> **Task prompt**
Identify all lines below that hold "Number" and collect them.

[Dataset records]
BEGIN
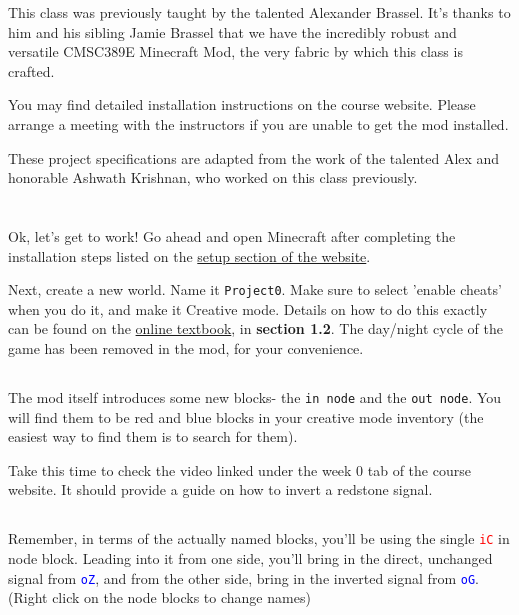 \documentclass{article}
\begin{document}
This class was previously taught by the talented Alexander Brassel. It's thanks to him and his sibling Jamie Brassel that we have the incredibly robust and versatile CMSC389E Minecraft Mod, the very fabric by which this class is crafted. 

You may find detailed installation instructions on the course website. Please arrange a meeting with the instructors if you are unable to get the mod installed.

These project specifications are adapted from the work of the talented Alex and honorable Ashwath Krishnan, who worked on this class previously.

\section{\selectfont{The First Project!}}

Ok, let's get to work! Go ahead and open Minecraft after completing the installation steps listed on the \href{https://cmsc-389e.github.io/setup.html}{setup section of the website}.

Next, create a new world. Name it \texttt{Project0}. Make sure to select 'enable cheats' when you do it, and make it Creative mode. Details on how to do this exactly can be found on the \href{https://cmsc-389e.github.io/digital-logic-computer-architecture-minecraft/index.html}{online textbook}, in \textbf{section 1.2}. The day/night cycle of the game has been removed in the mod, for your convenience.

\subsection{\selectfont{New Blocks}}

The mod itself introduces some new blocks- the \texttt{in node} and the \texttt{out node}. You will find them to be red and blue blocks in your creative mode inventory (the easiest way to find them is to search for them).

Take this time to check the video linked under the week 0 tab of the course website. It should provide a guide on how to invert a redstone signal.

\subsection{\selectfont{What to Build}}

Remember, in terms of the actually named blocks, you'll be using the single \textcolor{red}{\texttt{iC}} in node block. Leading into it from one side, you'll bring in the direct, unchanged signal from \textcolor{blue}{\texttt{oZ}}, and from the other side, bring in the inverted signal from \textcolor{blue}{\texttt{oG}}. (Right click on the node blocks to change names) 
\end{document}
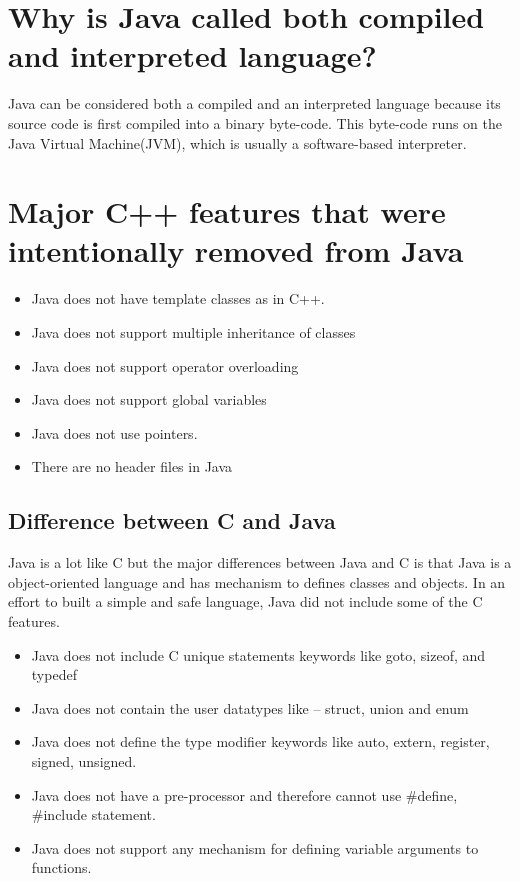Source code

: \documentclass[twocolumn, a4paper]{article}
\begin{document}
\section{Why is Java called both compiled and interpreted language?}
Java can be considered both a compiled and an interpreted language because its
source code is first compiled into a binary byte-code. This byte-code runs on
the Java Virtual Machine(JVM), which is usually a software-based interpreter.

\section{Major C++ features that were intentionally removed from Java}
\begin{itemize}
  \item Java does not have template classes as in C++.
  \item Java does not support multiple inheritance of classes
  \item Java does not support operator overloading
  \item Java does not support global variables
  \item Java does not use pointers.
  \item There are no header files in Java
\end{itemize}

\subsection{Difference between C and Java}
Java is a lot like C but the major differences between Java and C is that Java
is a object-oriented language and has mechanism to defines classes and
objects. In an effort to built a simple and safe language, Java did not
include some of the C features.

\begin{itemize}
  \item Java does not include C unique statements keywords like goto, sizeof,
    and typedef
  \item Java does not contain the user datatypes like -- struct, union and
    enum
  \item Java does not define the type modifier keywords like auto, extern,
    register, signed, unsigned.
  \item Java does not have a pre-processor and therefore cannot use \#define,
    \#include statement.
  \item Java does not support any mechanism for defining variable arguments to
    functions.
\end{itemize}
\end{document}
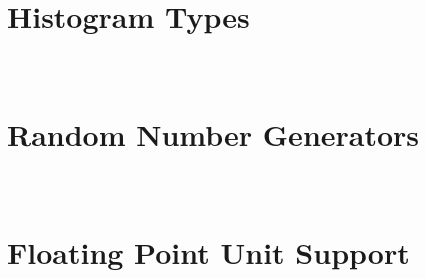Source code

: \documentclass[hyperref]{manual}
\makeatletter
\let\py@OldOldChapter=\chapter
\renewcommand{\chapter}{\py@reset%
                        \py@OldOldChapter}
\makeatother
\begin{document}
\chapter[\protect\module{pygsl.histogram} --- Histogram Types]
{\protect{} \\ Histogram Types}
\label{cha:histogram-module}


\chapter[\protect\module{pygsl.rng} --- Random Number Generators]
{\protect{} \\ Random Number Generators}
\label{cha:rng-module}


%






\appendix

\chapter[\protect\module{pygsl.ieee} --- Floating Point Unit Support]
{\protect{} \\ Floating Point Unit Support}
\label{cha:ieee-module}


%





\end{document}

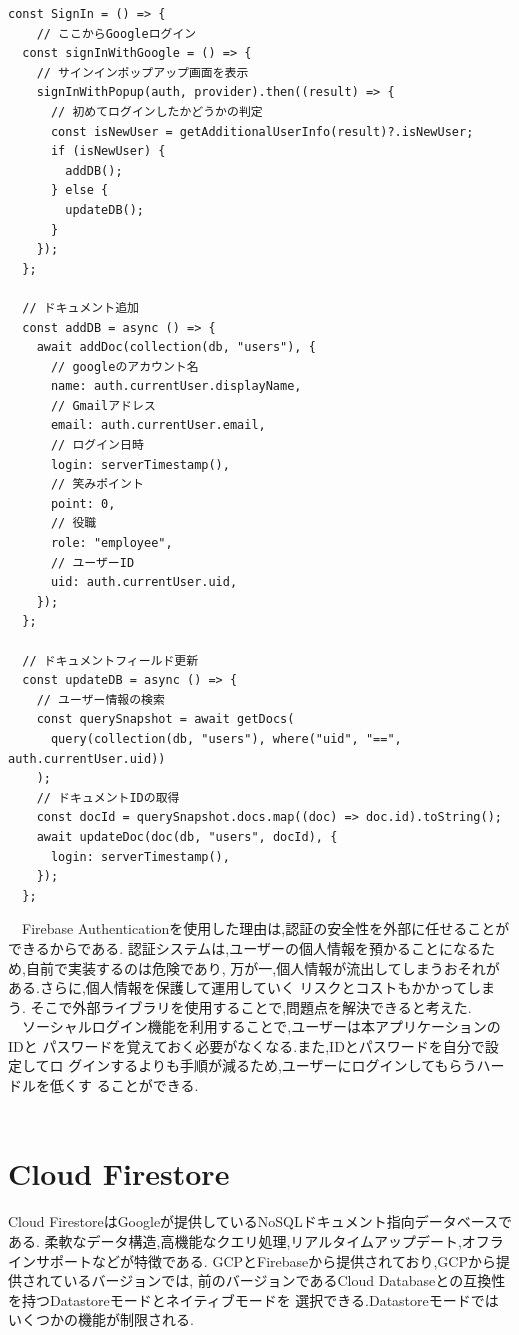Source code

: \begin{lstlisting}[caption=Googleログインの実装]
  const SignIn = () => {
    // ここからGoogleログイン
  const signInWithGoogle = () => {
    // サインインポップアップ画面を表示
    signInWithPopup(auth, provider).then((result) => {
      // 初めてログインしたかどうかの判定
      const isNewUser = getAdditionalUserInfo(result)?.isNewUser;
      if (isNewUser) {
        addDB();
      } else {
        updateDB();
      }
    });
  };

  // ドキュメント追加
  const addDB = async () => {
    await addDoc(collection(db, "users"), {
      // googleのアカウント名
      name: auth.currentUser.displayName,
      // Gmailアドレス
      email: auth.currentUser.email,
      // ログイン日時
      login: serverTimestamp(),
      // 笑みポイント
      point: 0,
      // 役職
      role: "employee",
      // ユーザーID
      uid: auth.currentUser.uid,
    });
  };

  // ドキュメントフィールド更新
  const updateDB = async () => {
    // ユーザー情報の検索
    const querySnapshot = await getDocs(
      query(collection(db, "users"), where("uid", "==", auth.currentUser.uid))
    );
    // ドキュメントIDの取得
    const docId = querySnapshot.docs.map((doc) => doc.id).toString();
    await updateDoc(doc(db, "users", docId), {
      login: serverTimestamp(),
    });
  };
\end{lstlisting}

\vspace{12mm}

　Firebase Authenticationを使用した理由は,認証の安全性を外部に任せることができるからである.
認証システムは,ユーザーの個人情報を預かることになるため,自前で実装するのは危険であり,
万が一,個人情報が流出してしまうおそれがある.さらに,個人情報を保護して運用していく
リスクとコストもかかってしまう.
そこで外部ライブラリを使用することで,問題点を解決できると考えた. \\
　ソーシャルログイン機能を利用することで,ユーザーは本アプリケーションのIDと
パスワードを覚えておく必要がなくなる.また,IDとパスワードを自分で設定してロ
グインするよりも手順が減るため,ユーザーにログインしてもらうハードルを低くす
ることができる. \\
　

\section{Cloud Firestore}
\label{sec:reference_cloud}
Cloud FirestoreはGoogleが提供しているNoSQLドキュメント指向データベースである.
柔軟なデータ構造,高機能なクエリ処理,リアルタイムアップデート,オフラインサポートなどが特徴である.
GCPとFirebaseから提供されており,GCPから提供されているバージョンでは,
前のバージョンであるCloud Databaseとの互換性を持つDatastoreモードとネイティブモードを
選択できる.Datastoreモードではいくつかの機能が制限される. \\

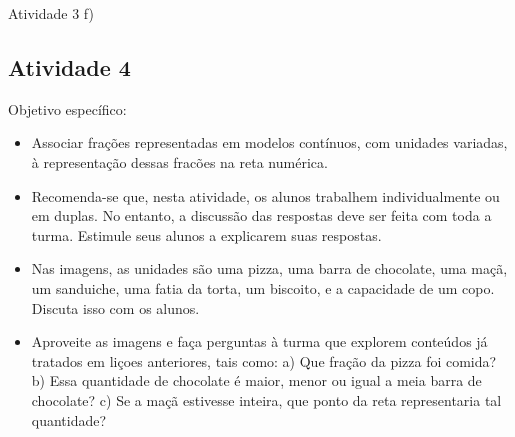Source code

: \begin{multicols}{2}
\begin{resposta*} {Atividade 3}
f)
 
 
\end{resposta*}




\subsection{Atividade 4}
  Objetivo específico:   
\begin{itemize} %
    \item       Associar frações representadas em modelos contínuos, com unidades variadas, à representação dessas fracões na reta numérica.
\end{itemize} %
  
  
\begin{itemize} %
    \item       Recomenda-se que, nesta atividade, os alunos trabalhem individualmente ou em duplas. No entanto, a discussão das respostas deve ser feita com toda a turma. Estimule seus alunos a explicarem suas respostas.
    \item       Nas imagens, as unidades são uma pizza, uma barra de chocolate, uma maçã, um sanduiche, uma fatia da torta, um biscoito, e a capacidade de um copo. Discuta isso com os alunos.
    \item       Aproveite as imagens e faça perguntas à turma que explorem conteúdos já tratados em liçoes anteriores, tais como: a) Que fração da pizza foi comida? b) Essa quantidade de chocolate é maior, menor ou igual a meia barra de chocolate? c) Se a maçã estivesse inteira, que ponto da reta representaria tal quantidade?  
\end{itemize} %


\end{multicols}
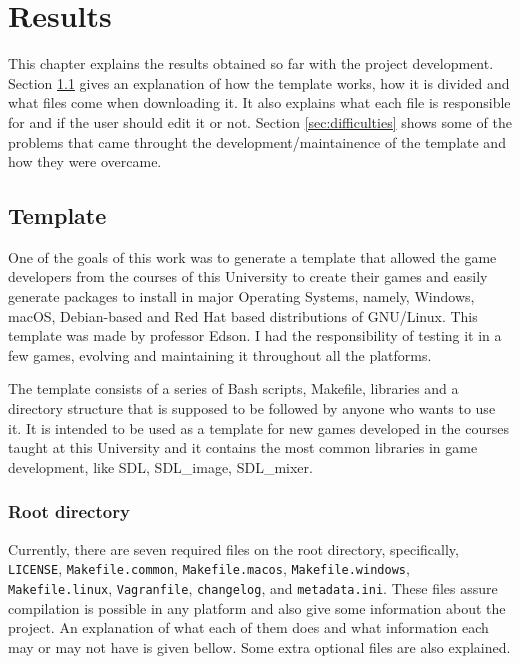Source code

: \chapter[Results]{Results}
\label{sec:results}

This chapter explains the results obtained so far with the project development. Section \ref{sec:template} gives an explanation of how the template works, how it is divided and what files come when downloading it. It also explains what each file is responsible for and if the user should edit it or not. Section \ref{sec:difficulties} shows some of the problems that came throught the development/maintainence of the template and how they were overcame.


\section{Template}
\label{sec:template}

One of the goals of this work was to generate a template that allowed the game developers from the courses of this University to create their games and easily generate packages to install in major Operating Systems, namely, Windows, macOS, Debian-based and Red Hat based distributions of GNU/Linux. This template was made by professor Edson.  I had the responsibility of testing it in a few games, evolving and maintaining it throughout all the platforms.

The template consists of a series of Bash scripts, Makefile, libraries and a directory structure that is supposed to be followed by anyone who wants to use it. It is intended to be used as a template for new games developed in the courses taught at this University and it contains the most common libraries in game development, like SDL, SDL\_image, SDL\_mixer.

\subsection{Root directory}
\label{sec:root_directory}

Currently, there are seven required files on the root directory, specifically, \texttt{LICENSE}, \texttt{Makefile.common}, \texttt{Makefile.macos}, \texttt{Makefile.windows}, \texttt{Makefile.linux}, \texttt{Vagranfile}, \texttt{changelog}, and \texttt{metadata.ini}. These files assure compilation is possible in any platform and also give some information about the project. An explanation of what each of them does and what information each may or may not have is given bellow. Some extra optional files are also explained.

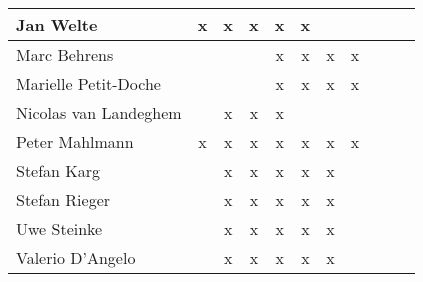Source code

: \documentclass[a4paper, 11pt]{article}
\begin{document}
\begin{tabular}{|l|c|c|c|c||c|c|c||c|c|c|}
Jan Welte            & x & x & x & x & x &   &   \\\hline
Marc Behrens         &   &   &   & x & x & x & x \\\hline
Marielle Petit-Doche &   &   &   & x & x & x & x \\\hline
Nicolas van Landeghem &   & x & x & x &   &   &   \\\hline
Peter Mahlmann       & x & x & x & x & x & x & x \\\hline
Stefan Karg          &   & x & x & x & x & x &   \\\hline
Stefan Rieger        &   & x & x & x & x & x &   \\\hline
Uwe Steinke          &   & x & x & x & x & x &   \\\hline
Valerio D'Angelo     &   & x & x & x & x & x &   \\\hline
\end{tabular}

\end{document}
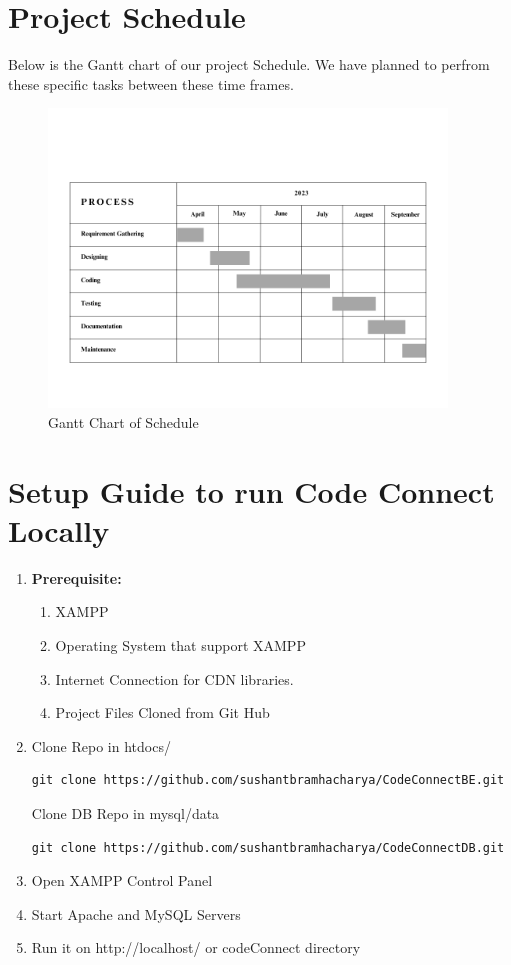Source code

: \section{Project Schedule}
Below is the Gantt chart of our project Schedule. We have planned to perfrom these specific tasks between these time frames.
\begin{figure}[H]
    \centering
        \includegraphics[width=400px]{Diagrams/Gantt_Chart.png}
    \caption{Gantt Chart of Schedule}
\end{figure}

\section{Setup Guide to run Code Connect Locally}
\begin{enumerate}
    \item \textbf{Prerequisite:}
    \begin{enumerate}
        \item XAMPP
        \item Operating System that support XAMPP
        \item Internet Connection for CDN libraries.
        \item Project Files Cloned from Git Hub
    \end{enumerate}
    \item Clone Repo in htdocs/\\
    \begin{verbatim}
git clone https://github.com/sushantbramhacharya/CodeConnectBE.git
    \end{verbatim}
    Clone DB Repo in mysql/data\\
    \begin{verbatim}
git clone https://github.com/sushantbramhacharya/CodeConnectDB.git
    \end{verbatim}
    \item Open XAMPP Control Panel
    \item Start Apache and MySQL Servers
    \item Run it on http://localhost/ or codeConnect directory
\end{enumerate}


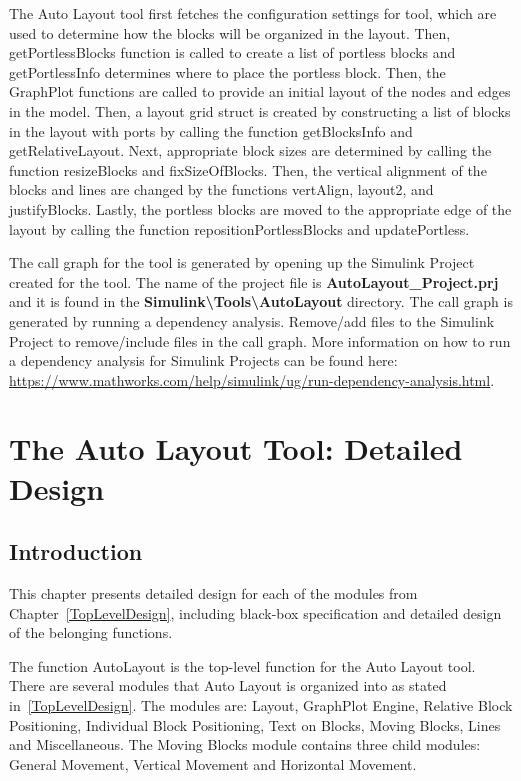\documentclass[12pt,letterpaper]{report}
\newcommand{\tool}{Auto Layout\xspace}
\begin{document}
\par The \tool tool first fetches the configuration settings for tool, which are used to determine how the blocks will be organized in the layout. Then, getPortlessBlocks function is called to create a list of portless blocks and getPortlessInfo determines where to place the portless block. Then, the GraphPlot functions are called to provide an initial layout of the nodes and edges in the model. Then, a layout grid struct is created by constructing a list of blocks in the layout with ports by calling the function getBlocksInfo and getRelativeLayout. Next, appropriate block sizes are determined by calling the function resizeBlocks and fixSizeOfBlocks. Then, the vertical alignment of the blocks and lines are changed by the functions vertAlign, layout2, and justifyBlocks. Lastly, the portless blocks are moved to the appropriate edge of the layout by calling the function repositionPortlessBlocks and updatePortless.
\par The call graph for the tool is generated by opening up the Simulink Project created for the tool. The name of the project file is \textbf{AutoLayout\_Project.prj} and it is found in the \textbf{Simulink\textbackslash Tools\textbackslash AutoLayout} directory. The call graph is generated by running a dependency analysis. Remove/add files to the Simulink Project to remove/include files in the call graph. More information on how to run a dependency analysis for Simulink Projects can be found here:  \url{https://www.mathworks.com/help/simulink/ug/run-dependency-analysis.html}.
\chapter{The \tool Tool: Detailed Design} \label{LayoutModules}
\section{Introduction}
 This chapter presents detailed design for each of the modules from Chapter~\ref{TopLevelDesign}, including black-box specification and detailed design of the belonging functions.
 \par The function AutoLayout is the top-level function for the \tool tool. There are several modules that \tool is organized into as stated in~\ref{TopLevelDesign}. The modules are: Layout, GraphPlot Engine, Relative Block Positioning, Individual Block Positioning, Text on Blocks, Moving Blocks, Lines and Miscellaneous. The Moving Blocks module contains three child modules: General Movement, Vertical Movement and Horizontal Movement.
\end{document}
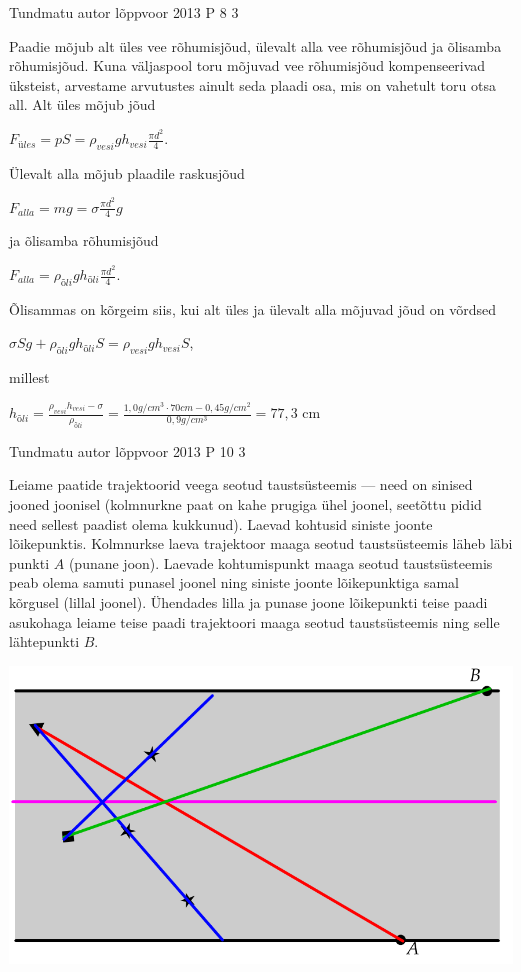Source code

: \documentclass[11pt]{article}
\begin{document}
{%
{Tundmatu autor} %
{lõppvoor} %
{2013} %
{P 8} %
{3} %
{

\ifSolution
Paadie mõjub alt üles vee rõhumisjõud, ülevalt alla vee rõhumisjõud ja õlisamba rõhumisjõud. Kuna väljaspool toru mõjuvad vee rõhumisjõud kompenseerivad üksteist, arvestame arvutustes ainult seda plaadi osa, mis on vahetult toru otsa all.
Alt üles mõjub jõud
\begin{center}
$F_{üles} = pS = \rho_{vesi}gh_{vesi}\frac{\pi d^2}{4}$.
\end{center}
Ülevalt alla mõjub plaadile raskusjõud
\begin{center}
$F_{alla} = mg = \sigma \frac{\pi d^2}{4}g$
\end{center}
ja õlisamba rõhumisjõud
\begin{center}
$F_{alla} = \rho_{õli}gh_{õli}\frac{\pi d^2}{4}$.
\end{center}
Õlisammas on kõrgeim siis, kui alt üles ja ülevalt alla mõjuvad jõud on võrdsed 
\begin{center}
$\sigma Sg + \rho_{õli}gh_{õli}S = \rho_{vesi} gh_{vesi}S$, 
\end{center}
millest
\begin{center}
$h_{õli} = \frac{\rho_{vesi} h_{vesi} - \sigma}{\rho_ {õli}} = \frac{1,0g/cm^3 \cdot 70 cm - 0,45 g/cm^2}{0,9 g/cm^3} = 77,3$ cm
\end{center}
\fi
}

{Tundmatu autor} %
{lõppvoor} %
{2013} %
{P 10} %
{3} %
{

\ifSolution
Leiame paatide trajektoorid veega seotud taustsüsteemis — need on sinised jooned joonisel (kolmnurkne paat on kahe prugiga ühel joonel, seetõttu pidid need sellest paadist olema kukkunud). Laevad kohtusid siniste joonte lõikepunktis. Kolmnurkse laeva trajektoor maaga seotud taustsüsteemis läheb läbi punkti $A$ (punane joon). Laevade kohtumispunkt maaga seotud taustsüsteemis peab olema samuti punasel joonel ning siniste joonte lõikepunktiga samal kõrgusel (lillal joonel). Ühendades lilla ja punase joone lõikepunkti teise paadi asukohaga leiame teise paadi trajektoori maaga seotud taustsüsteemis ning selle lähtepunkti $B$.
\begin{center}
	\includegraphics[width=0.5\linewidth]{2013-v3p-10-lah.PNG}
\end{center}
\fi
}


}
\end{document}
END
> **Response to this task**
\chapter[\protect\module{pygsl.rng} --- Random Number Generators]
{\protect{} \\ Random Number Generators}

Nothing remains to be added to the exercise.